Paul claims the Law against coveting another's goods when read thereby incites the sin to steal them, as just an example. See Example #1 Law Incites Sin in our article Paul & Blasphemy.

 

Instead of our reading the letter of the Law, Paul claims we now only follow the spirit. Paul defined twice that principle to mean that all things are lawful but not all things are expedient. That is, you refrain from action only when the negative costs of action outweigh the gain it brings. It is all relative on the benefits versus the costs. See heading "A New Morality In Its Place," in Jesus' Words Only Chapter Five.

 

This is how Paul rationalized lying to promote the gospel in Romans 3 verse 7 -- when the benefits of lying for the gospel outweigh the fact you lie. Expediency justifies your conduct. In fact, Paul, in reference to why he lies to advance his gospel, excuses himself by asking "why am I yet called a sinner?" for doing so with good intentions. See our article Paul and Blasphemy.

 

This Explains Why Among Jews Post-Fall of The Temple That Only Ebionites Declare Paul an Apostate.

 

I have long wondered why there is no Jewish record post-fall of the Temple from official voices of Judaism condemning Paul. Yes, today, Slobec will criticize Paul. But we now live in a diverse culture once more similar to the pre-Temple-fall  Jewish culture. But the Pharisees after the Temple-fall, and as they morphed into the Orthodox, controlled the narrative post-Temple-fall.

 

But for what we learn above about the Orthodox' position on Gentiles and Torah, you would think some forerunner of Tovia Singer or Slobec of yesterday would attack Christianity for having Paul's words in its canon. Until this very day, the voices in Judaism that show Paul an apostate are very few.

 

But no Jewish authority ever spoke up to attack Christian Gentiles for following Paul. Only the Ebionites who were the original Jerusalem church did so. They declared Paul an apostate, and excluded reading Paul's writings. See Ebionites Declare Paul's Writings Are From Apostate. Now we know why. They agreed with Paul not to teach the Law to Gentiles.

 

A Second Mystery Solved?

 

The explanation for such silence from Judaism about Paul is obviously what we learned above. The Ebionites reflected the non-Pharisee position that Gentiles could learn Torah, and be God-fearers welcomed at synagogue. They spoke against Paul as an obvious apostate.

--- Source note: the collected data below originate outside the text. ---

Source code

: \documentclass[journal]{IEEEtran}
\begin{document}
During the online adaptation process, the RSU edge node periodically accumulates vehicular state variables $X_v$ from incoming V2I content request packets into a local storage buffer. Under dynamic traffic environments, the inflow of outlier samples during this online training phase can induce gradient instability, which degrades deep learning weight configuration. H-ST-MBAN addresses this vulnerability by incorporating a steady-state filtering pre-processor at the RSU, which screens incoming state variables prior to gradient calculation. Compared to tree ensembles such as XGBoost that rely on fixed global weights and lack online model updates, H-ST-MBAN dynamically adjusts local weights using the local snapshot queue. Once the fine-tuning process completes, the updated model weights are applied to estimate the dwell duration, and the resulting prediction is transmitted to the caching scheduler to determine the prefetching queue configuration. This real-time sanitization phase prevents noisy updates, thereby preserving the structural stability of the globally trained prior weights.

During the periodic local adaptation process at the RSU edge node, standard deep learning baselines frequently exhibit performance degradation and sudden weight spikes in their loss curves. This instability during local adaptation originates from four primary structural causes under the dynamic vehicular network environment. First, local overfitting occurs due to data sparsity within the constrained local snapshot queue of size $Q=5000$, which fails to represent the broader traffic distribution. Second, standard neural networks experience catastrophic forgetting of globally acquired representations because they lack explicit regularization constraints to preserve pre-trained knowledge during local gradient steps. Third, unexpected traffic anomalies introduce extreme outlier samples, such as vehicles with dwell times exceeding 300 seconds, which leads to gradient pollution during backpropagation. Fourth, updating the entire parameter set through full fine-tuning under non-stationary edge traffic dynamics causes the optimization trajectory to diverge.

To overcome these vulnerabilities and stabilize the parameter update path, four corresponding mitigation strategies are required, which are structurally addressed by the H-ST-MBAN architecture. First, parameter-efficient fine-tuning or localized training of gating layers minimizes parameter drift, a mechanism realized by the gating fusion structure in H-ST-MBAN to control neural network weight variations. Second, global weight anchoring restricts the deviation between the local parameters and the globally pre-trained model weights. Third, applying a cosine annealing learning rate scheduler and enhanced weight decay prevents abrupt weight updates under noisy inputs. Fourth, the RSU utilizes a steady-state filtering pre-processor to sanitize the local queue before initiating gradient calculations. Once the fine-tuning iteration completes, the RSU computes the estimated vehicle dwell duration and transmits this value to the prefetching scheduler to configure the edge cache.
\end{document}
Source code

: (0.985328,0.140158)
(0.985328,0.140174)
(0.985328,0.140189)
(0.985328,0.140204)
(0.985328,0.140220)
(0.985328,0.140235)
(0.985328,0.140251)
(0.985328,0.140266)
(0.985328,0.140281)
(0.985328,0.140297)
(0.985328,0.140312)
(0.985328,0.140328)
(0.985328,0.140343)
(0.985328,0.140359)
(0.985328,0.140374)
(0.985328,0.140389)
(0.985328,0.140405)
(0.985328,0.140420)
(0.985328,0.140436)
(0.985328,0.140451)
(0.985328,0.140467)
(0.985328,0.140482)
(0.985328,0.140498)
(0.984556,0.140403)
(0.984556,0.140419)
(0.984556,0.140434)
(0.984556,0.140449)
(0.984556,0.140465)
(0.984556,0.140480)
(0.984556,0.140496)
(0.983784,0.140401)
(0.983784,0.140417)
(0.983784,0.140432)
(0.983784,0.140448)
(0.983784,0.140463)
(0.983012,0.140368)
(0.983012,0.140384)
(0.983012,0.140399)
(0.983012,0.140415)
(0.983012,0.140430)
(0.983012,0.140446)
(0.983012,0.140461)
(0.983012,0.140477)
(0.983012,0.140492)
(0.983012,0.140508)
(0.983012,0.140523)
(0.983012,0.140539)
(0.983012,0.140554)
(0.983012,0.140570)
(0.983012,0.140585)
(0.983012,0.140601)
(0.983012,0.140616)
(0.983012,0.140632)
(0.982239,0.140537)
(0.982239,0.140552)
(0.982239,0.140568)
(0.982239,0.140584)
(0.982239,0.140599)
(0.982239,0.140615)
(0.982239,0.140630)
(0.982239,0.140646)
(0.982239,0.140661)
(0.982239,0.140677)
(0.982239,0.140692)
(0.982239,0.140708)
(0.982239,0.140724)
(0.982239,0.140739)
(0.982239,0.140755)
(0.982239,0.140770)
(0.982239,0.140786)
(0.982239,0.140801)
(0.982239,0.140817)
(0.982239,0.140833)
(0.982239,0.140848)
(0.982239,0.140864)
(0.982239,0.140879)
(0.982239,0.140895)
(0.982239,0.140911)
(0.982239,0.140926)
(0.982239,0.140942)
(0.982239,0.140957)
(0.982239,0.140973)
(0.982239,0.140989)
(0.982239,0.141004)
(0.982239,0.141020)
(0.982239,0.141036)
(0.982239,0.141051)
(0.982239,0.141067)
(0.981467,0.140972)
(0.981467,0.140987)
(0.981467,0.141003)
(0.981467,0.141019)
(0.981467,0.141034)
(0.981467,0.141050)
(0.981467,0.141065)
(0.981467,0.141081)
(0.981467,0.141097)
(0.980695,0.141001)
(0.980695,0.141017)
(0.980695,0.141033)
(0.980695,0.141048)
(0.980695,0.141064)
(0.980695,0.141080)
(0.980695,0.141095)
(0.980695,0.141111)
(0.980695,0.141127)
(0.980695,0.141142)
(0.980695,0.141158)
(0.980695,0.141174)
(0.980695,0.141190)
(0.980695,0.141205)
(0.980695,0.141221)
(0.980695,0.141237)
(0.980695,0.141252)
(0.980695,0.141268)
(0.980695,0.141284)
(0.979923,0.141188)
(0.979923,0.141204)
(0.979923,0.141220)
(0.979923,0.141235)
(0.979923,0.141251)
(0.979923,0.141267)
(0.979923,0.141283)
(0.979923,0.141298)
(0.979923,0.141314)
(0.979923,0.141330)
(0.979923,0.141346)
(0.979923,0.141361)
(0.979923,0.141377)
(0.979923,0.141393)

However, when the Temple fell, and the Levites and Sadducees lost their positions, and Paul became the teacher to the Gentiles in denominations like Roman Catholics, the remaining voice of Judaism - the Orthodox - agreed with Paul.  The Orthodox agreed with his conclusion that there is no Torah for Gentiles. And thus apostasy by Paul directed at Gentiles was tolerated by Judaism post-Temple fall because the succesors in charge of Judaism were the Pharisees-Orthodox who shared the same view as Paul. The Pharisees-Orthodox post-Temple would not teach Gentiles the Law either, making exception only for Gentiles who became circumcised first. A legacy teaching which Avram's article above proves never died.

 

The veil is being lifted as legitimate voices are now speaking up within Judaism that Paul indeed fits the label of an apostate under Deuteronomy 13:1-5, as the Ebionites long ago determined pre-fall of the Temple.